The fund said it informed the complainant in July 2024 that his policy did not qualify for the two-pot system. It offered him the option to transfer his policy to a two-pot-compliant RA, so he could benefit from the new system. The deadline for the transfer was 1 August 2024. The fund indicated it did not receive a transfer request within this period.

SARAF said the complainant’s policy was paid-up (no premiums were being paid). If the complainant chose to transfer his legacy contract to a compliant RA, he would have to reinstate the premiums to start accumulating value in the savings component, which would enable him to make a withdrawal from this component in future.

In an email in November 2024, the complainant said he had not received assistance with a transfer quotation.
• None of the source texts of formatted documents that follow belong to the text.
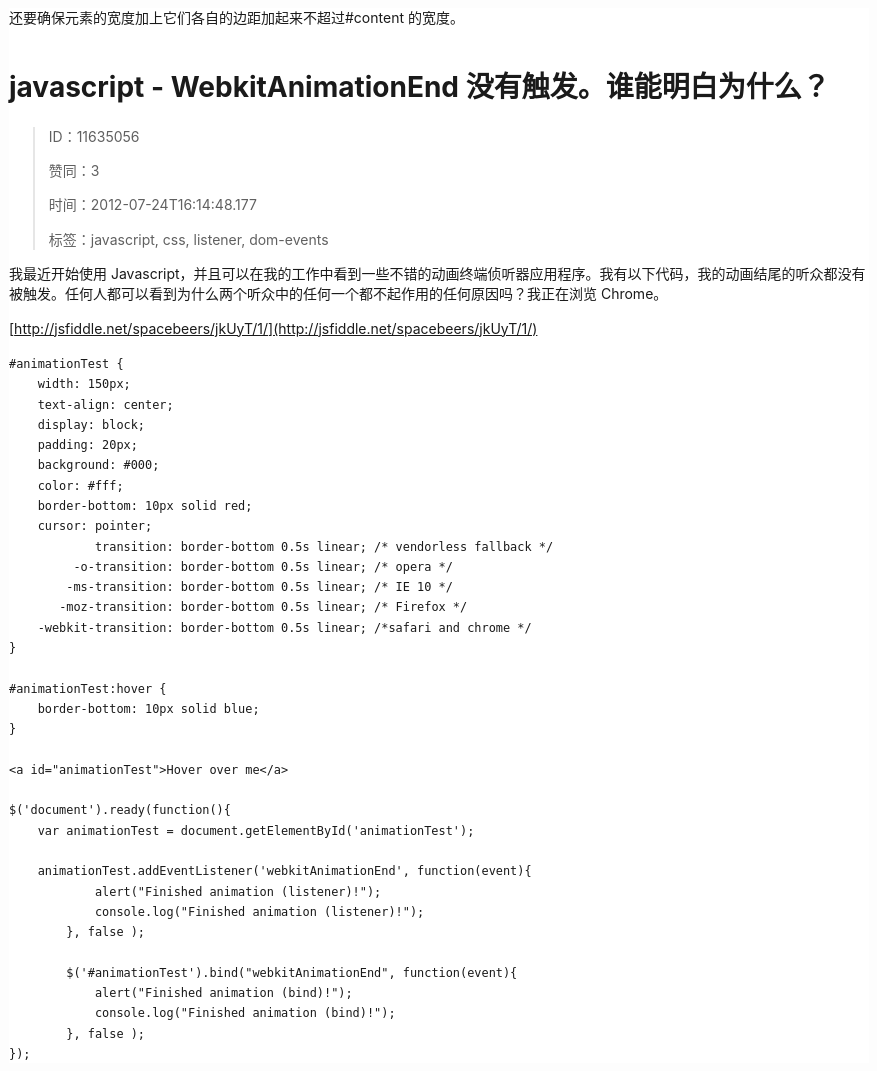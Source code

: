 还要确保元素的宽度加上它们各自的边距加起来不超过#content 的宽度。

# javascript - WebkitAnimationEnd 没有触发。谁能明白为什么？

> ID：11635056
> 
> 赞同：3
> 
> 时间：2012-07-24T16:14:48.177
> 
> 标签：javascript, css, listener, dom-events

我最近开始使用 Javascript，并且可以在我的工作中看到一些不错的动画终端侦听器应用程序。我有以下代码，我的动画结尾的听众都没有被触发。任何人都可以看到为什么两个听众中的任何一个都不起作用的任何原因吗？我正在浏览 Chrome。

[http://jsfiddle.net/spacebeers/jkUyT/1/](http://jsfiddle.net/spacebeers/jkUyT/1/)

```
#animationTest {
    width: 150px;
    text-align: center;
    display: block;
    padding: 20px;
    background: #000;
    color: #fff;
    border-bottom: 10px solid red;
    cursor: pointer;
            transition: border-bottom 0.5s linear; /* vendorless fallback */
         -o-transition: border-bottom 0.5s linear; /* opera */
        -ms-transition: border-bottom 0.5s linear; /* IE 10 */
       -moz-transition: border-bottom 0.5s linear; /* Firefox */
    -webkit-transition: border-bottom 0.5s linear; /*safari and chrome */
}

#animationTest:hover {
    border-bottom: 10px solid blue;
}

<a id="animationTest">Hover over me</a>

$('document').ready(function(){
    var animationTest = document.getElementById('animationTest');

    animationTest.addEventListener('webkitAnimationEnd', function(event){
            alert("Finished animation (listener)!");
            console.log("Finished animation (listener)!");
        }, false );

        $('#animationTest').bind("webkitAnimationEnd", function(event){
            alert("Finished animation (bind)!");
            console.log("Finished animation (bind)!");
        }, false );
}); 
```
SARAF said this was because he never formally requested a transfer to a compliant policy.

SARAF indicated a willingness to revisit the issue under certain conditions. “If the complainant could provide evidence that he and his broker or financial adviser attempted to transfer the policy before 1 September 2024, it would investigate further and determine whether it could request a waiver from its actuarial services to allow the transaction,” the fund submitted.

Fund met the exemption conditions

In her determination, the Adjudicator, Muvhango Lukhaimane, said it was clear from SARAF’s submissions that the complainant’s policy was exempted from the two-pot system in terms of section 1 of the ITA and the fund’s rules.

The ITA defines legacy policies as those entered before 1 September 2024 with a pre-universal life or universal life construct, subject to conditions determined by the Financial Sector Conduct Authority.

In August last year, the FSCA published the conditions that legacy RAs must meet for them to be exempted from the two-pot system.

The FSCA’s RF Notice 17 of 2024 specifies that exempt policies must predate 1 September 2024, be closed to new members, have a fixed contract with limited changes, and offer specific benefits, such as a sum insured at retirement or death with no partial withdrawal option.

The fund must prove that applying the two-pot system will harm members’ benefits, offer a transfer option to a compliant product, amend its rules, and inform members clearly.

SARAF met these conditions, and its amended rules – which were approved by the FSCA – define legacy RA policies as exempt from the two-pot system. The complainant’s policy fitted this category, Lukhaimane said.

The complainant was given until 1 August 2024 to transfer his policy to a two-pot-compliant product, but he did not respond or request a transfer.

Lukhaimane found that the policy’s exemption under the ITA and the fund’s rules meant the fund could not legally allow the withdrawal.

“If the fund rules do not afford a fund the legal power or capacity to do something, then such purported act by the fund is ultra vires and accordingly null and void,” she said.